- _Assigned task_:
Please state how many lines of the data contain "خارج". The number by itself is enough.

- _Data records_:

:::::

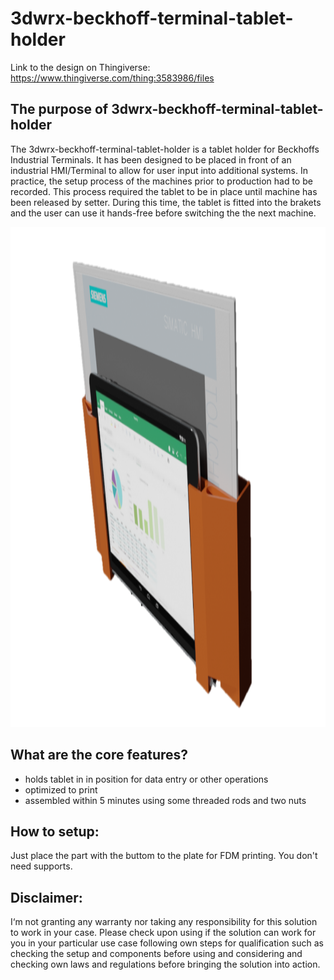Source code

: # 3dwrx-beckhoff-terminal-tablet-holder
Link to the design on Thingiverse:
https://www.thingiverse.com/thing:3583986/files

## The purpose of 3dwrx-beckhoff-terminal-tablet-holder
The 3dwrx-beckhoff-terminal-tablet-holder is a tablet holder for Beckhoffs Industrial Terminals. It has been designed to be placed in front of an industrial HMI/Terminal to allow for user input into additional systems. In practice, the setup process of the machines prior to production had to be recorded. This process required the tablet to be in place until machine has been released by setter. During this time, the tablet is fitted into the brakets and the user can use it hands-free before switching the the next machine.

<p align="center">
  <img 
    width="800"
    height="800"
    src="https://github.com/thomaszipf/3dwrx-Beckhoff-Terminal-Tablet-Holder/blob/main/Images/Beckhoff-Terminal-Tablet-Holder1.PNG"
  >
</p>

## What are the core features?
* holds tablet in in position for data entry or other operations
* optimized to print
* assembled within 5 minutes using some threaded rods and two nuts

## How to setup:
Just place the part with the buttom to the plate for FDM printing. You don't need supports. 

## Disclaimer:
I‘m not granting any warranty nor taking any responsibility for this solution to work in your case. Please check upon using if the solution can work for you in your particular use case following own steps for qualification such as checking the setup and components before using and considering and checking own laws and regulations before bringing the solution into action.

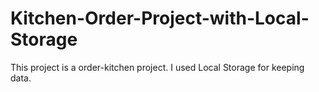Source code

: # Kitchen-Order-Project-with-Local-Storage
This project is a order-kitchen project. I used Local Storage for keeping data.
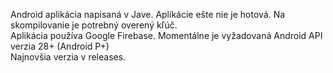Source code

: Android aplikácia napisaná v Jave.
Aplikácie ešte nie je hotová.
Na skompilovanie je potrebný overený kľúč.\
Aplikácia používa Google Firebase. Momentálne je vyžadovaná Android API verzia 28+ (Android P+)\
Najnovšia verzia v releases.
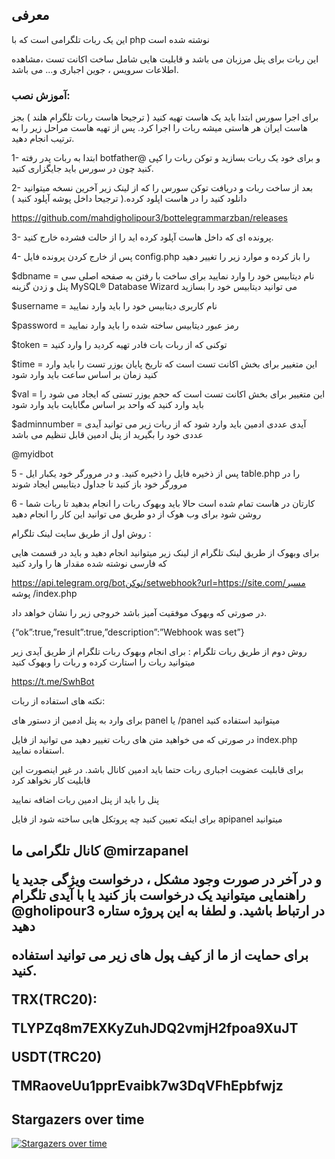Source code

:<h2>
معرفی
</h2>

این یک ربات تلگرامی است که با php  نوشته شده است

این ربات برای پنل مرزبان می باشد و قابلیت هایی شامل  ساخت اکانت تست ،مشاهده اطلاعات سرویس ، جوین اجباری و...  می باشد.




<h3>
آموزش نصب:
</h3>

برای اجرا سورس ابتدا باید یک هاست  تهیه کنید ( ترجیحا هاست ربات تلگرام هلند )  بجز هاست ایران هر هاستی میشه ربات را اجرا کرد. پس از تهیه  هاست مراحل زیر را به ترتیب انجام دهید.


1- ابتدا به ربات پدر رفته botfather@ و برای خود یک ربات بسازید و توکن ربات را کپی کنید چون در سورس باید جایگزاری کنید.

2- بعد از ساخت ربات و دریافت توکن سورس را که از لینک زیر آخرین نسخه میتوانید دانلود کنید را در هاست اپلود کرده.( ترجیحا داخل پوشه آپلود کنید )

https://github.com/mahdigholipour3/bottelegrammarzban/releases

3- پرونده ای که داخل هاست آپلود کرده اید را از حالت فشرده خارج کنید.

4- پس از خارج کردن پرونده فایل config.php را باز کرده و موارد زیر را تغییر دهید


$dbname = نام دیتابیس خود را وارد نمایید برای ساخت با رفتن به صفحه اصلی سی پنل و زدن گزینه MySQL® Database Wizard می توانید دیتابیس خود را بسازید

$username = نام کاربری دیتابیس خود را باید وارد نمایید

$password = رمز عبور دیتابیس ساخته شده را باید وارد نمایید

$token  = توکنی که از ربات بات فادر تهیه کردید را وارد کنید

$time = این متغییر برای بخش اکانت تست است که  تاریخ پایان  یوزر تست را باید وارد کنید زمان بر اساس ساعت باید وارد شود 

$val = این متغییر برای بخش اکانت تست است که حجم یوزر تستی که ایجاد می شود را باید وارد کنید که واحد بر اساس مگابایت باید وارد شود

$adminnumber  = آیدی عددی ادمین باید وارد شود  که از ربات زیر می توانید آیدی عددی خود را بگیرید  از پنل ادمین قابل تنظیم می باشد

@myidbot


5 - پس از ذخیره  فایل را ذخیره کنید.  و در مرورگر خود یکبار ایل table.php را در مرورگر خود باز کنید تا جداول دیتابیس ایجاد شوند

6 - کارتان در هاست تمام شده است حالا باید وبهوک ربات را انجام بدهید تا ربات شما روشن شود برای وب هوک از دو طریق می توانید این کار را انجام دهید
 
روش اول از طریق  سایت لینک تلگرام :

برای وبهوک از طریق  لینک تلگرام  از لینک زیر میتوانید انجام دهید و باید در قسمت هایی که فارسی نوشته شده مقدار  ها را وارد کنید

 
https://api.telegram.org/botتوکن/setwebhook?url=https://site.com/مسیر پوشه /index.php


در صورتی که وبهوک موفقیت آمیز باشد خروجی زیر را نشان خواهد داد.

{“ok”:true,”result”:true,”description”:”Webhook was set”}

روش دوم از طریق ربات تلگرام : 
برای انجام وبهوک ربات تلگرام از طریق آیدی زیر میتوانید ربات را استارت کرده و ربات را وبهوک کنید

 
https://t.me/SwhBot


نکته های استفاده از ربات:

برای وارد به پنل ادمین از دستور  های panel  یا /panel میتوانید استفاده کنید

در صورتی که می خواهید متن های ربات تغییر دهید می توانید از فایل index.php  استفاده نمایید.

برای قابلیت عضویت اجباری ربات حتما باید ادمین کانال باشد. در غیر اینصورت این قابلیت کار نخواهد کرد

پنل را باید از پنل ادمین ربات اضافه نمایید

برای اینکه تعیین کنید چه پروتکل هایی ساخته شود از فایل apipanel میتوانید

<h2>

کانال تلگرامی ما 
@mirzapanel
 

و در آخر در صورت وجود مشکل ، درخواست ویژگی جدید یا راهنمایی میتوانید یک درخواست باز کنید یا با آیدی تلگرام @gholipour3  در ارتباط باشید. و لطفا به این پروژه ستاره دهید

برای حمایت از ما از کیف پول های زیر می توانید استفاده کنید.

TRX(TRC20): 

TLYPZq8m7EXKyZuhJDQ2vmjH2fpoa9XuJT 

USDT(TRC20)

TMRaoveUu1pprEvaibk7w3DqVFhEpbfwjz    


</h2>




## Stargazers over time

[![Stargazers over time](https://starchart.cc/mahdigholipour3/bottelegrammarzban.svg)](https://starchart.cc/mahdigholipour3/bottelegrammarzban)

:::::

- _Expected answer_:
2